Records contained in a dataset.
============

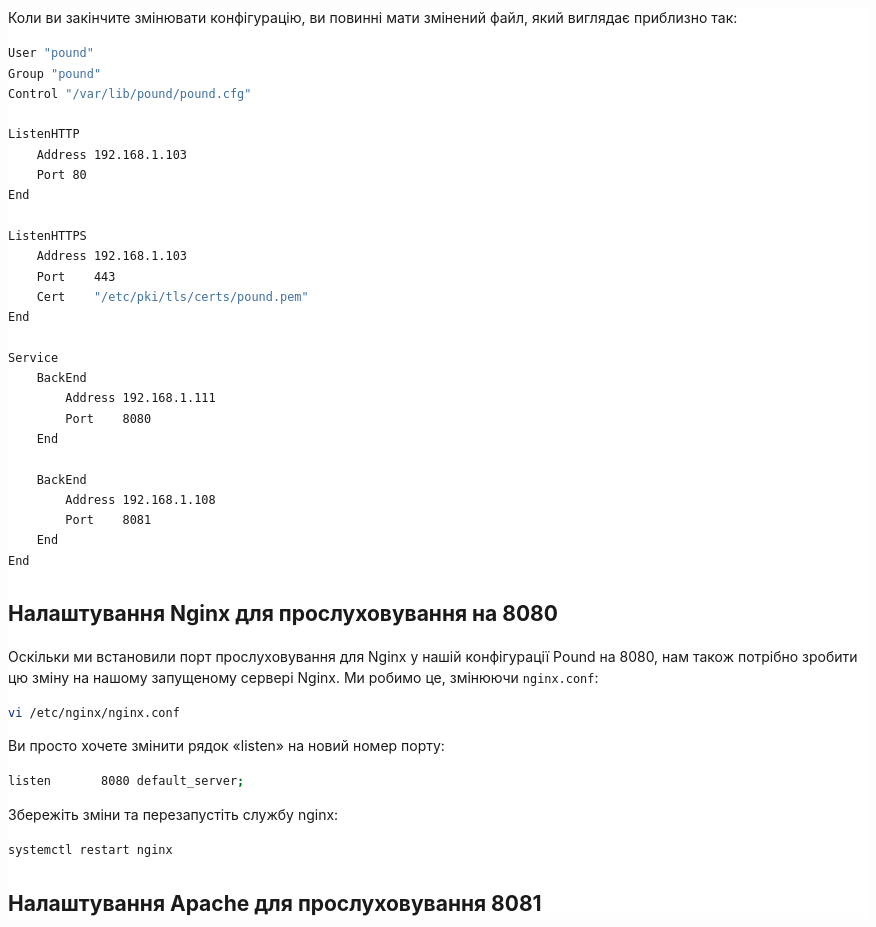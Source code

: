 Коли ви закінчите змінювати конфігурацію, ви повинні мати змінений файл, який виглядає приблизно так:

```bash
User "pound"
Group "pound"
Control "/var/lib/pound/pound.cfg"

ListenHTTP
    Address 192.168.1.103
    Port 80
End

ListenHTTPS
    Address 192.168.1.103
    Port    443
    Cert    "/etc/pki/tls/certs/pound.pem"
End

Service
    BackEnd
        Address 192.168.1.111
        Port    8080
    End

    BackEnd
        Address 192.168.1.108
        Port    8081
    End
End
```

## Налаштування Nginx для прослуховування на 8080

Оскільки ми встановили порт прослуховування для Nginx у нашій конфігурації Pound на 8080, нам також потрібно зробити цю зміну на нашому запущеному сервері Nginx. Ми робимо це, змінюючи `nginx.conf`:

```bash
vi /etc/nginx/nginx.conf
```

Ви просто хочете змінити рядок «listen» на новий номер порту:

```bash
listen       8080 default_server;
```

Збережіть зміни та перезапустіть службу nginx:

```
systemctl restart nginx
```

## Налаштування Apache для прослуховування 8081
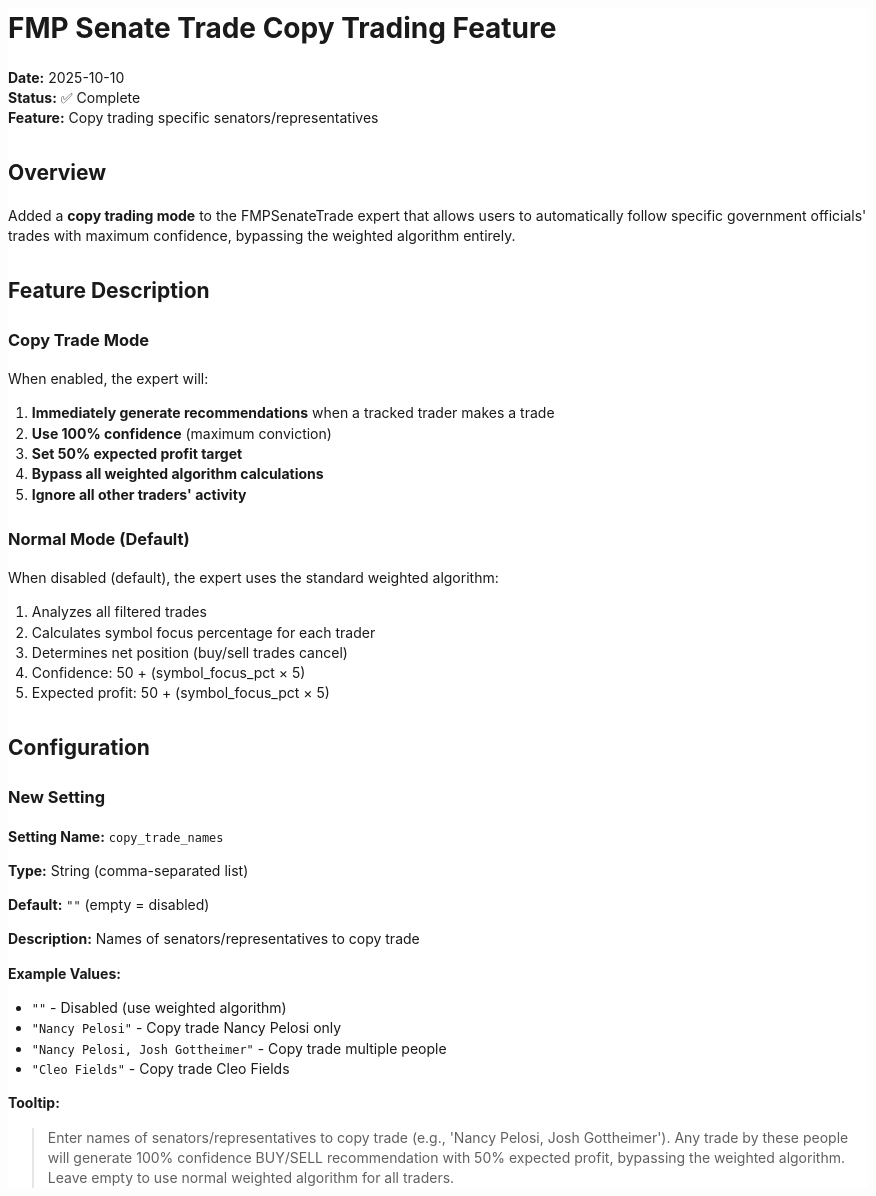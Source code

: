 # FMP Senate Trade Copy Trading Feature

**Date:** 2025-10-10  
**Status:** ✅ Complete  
**Feature:** Copy trading specific senators/representatives

## Overview

Added a **copy trading mode** to the FMPSenateTrade expert that allows users to automatically follow specific government officials' trades with maximum confidence, bypassing the weighted algorithm entirely.

## Feature Description

### Copy Trade Mode

When enabled, the expert will:
1. **Immediately generate recommendations** when a tracked trader makes a trade
2. **Use 100% confidence** (maximum conviction)
3. **Set 50% expected profit target**
4. **Bypass all weighted algorithm calculations**
5. **Ignore all other traders' activity**

### Normal Mode (Default)

When disabled (default), the expert uses the standard weighted algorithm:
1. Analyzes all filtered trades
2. Calculates symbol focus percentage for each trader
3. Determines net position (buy/sell trades cancel)
4. Confidence: 50 + (symbol_focus_pct × 5)
5. Expected profit: 50 + (symbol_focus_pct × 5)

## Configuration

### New Setting

**Setting Name:** `copy_trade_names`

**Type:** String (comma-separated list)

**Default:** `""` (empty = disabled)

**Description:** Names of senators/representatives to copy trade

**Example Values:**
- `""` - Disabled (use weighted algorithm)
- `"Nancy Pelosi"` - Copy trade Nancy Pelosi only
- `"Nancy Pelosi, Josh Gottheimer"` - Copy trade multiple people
- `"Cleo Fields"` - Copy trade Cleo Fields

**Tooltip:** 
> Enter names of senators/representatives to copy trade (e.g., 'Nancy Pelosi, Josh Gottheimer'). Any trade by these people will generate 100% confidence BUY/SELL recommendation with 50% expected profit, bypassing the weighted algorithm. Leave empty to use normal weighted algorithm for all traders.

============

Instructions for the task. Report only how many lines in the records contain the word "empty".

Written answer. 2